El programa institucional remite a una forma peculiar de socialización
en donde se organizan estructuras y dispositivos para trabajar sobre
los otros (educación, intervención social, salud) de forma que estos
espacios, además de otras cualidades, posean un poder “institutor” generando
socialización y subjetividad. Según Dubet el programa institucional
en Francia adopta ciertos aspectos esenciales del sistema religioso
para constituir un espacio desde el que instituir ciudadanía republicana.
Dubet
plantea que este entramado de socialización se encuentra en un momento
de declive. Apunta entre los motivos de este a cuestiones como la extensión
de la escolaridad obligatoria a toda la población; los desarrollos de
la cultura de masas, fuentes de información y socialización; o la profundización
en la diversidad social que hace resquebrajarse visiones monolíticas
y compartidas de generar socialización y subjetividad. Y esa crisis
que afecta de lleno por la institución educativa es vivida por sus actores,
los docentes, como un cuestionamiento hondo de su lugar y con un profundo
sentimiento de nostalgia por una escuela del pasado, una añoranza adornada
de importantes componentes míticos. Algo
parecido plantean Corea y Lewkowicz [8] quienes enuncian el
concepto de escuelas destituidas, aludiendo a un proceso de descentramiento
que la institución educativa vive en el tránsito de las sociedades-estado
a las sociedades-mercado. Afirma Lewkowicz al referirse de la situación
de la institución escolar en la sociedad-mercado: “Los ocupantes de las escuelas
postnacionales (maestros, alumnos, directivos, padres) hoy sufren por
otras marcas. Ya no se trata de alienación y represión sino de destitución
y fragmentación; ya no se trata del autoritarismo de las autoridades
escolares, sino del clima de anomia que impide la producción de algún
tipo de ordenamiento. Dicho de otro modo, los habitantes de la escuela
nacional sufren porque la normativa limita las acciones; los habitantes
de las escuelas contemporáneas sufren porque no hay normativa compartida.” Esta
transformación social convierte en palabras del autor a la escuela en
un galpón [9].
En la escuela postnacional “Se trata de un coincidir puramente
material de los cuerpos en un espacio físico. Pero esta coincidencia
material no garantiza una representación compartida por los ocupantes
del galpón. Más bien, cada uno arma su escena. De esta manera el pasaje
de la institución al galpón implica la suspensión de un supuesto: las
condiciones del encuentro no están garantizadas”. La sociedad-mercado no se sostiene
por los vínculos interinstitucionales de producción de subjetividad.

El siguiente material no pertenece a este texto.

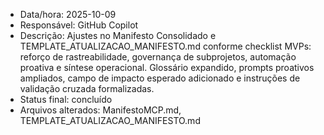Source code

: - Data/hora: 2025-10-09
- Responsável: GitHub Copilot
- Descrição: Ajustes no Manifesto Consolidado e TEMPLATE_ATUALIZACAO_MANIFESTO.md conforme checklist MVPs: reforço de rastreabilidade, governança de subprojetos, automação proativa e síntese operacional. Glossário expandido, prompts proativos ampliados, campo de impacto esperado adicionado e instruções de validação cruzada formalizadas.
- Status final: concluído
- Arquivos alterados: ManifestoMCP.md, TEMPLATE_ATUALIZACAO_MANIFESTO.md
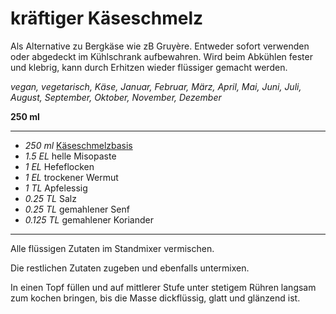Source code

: # kräftiger Käseschmelz

Als Alternative zu Bergkäse wie zB Gruyère.
Entweder sofort verwenden oder abgedeckt im Kühlschrank aufbewahren. Wird beim Abkühlen fester und klebrig, kann durch Erhitzen wieder flüssiger gemacht werden.

*vegan, vegetarisch, Käse, Januar, Februar, März, April, Mai, Juni, Juli, August, September, Oktober, November, Dezember*

**250 ml**

---

- *250 ml* [Käseschmelzbasis](kaeseschmelz-basis.md)
- *1.5 EL* helle Misopaste
- *1 EL* Hefeflocken
- *1 EL* trockener Wermut
- *1 TL* Apfelessig
- *0.25 TL* Salz
- *0.25 TL* gemahlener Senf
- *0.125 TL* gemahlener Koriander

---

Alle flüssigen Zutaten im Standmixer vermischen. 

Die restlichen Zutaten zugeben und ebenfalls untermixen.

In einen Topf füllen und auf mittlerer Stufe unter stetigem Rühren langsam zum kochen bringen, bis die Masse dickflüssig, glatt und glänzend ist.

Ahora la institución escolar, productora de subjetividad disciplinaria,
integra a personas cuya subjetividad dominante es mediática. Frente
a las normas y el saber se presentan imágenes y opiniones personales
y desde aquí se inicia el malentendido. “Se arma, entonces, el desacople subjetivo
entre la interpelación y la respuesta, entre el agente convocado y el
agente que responde, entre el alumno supuesto por el docente y el alumno
real. El malentendido galopante es el sustento del galpón… La relación
entre instituciones se deja describir como una Babel sin torre.” El malentendido es una alteración
del proceso de comunicación producida por el equívoco de situar a uno
de los interlocutores en un lugar donde no está, dirigirse a él utilizando
mensajes que son definidos de forma distinta en función el código de
los implicados o decodificar incorrectamente las marcas del contexto
desde las que se produce el acto comunicativo. Sea cual fuere el motivo,
el malentendido remite a una distancia excesiva de los esquemas de referencia
de los interlocutores. Y si bien, cuando se da en una situación puntual
puede elaborarse sin dejar rastro –pensemos en cuantas veces el malentendido
es la base de un chiste- cuando se da de manera reiterada, el malentendido
es una fuente de desencuentro y malestar. Si pensamos que la situación
escolar como un espacio en que pueda darse un malentendido crónico en
las formas de entender el sentido de la escolaridad, podemos estar hablando
de la fractura entre la educación pensada en la sociedad-estado y aquella
otra de la que hablamos como de la sociedad-mercado. Ahí caben situaciones
como la del alumnado que espeta a sus profesores de educación plástica
o educación musical ¿y esto para qué me sirve? ¿Por qué necesito aprobar
tu materia para acabar la ESO y pasar a estudiar formación profesional?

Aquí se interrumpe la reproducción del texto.